▶ REQUIRED WORK:
Filter these entries down to lines holding "Archlinux".

(Source texts of formatted documents)
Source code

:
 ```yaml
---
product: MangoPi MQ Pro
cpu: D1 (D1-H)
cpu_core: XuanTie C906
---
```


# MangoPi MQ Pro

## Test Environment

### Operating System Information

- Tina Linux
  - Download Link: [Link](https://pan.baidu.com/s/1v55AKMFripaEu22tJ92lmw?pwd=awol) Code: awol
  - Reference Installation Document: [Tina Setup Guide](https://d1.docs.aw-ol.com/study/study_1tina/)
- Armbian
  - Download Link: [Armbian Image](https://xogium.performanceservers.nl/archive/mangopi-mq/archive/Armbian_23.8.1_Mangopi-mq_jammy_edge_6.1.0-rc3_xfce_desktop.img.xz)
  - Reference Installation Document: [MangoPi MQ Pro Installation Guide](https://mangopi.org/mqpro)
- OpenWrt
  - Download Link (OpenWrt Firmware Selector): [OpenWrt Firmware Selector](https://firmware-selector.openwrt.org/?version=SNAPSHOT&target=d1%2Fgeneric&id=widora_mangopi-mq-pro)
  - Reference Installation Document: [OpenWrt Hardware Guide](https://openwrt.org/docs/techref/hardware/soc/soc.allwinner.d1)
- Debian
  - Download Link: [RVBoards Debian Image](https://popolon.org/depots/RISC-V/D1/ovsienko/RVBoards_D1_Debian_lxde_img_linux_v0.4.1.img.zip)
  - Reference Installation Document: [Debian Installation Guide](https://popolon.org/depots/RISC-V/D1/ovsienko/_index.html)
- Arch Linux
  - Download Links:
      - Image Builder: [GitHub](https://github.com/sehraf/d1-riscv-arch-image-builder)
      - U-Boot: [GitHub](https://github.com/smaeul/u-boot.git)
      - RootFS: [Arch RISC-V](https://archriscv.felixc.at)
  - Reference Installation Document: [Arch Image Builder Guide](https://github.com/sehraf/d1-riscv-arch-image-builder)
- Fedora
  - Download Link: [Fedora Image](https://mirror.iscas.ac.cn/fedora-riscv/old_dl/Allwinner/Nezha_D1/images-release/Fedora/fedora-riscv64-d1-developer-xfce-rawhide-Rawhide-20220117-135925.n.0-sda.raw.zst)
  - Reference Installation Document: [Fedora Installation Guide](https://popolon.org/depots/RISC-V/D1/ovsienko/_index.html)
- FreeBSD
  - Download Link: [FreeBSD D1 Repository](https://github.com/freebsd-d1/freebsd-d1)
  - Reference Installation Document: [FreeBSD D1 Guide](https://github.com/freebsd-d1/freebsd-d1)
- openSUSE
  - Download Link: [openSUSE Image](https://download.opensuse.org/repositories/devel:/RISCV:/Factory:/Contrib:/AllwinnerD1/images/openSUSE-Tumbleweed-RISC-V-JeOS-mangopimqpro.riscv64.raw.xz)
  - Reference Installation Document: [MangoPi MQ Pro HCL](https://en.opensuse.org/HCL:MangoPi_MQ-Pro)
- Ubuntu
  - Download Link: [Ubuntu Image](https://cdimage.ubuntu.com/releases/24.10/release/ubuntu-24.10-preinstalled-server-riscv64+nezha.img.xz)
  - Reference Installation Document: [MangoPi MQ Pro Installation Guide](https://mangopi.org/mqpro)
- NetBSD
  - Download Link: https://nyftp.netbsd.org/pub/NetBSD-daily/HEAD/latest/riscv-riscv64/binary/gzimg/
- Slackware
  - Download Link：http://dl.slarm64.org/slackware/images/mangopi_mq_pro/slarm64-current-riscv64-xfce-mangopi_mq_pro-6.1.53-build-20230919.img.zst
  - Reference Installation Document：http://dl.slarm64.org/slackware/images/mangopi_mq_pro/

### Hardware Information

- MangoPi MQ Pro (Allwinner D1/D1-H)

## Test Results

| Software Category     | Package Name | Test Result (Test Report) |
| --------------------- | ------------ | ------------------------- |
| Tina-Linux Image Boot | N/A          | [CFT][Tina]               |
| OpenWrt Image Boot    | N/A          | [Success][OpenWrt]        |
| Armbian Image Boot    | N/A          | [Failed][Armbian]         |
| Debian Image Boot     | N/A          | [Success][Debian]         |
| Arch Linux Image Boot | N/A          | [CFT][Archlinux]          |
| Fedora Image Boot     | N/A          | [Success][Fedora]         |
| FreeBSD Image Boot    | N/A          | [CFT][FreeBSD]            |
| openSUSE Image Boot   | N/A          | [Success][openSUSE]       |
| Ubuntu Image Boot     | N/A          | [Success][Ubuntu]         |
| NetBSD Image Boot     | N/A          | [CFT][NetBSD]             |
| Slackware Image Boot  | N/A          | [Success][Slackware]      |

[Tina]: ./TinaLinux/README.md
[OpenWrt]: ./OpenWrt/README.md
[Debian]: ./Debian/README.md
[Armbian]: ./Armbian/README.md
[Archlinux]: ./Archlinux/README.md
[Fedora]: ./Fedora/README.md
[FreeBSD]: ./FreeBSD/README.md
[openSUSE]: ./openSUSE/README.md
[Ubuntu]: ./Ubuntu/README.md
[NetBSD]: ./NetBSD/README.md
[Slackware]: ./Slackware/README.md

▶ SOLUTION BELOW:
| Arch Linux Image Boot | N/A          | [CFT][Archlinux]          |
[Archlinux]: ./Archlinux/README.md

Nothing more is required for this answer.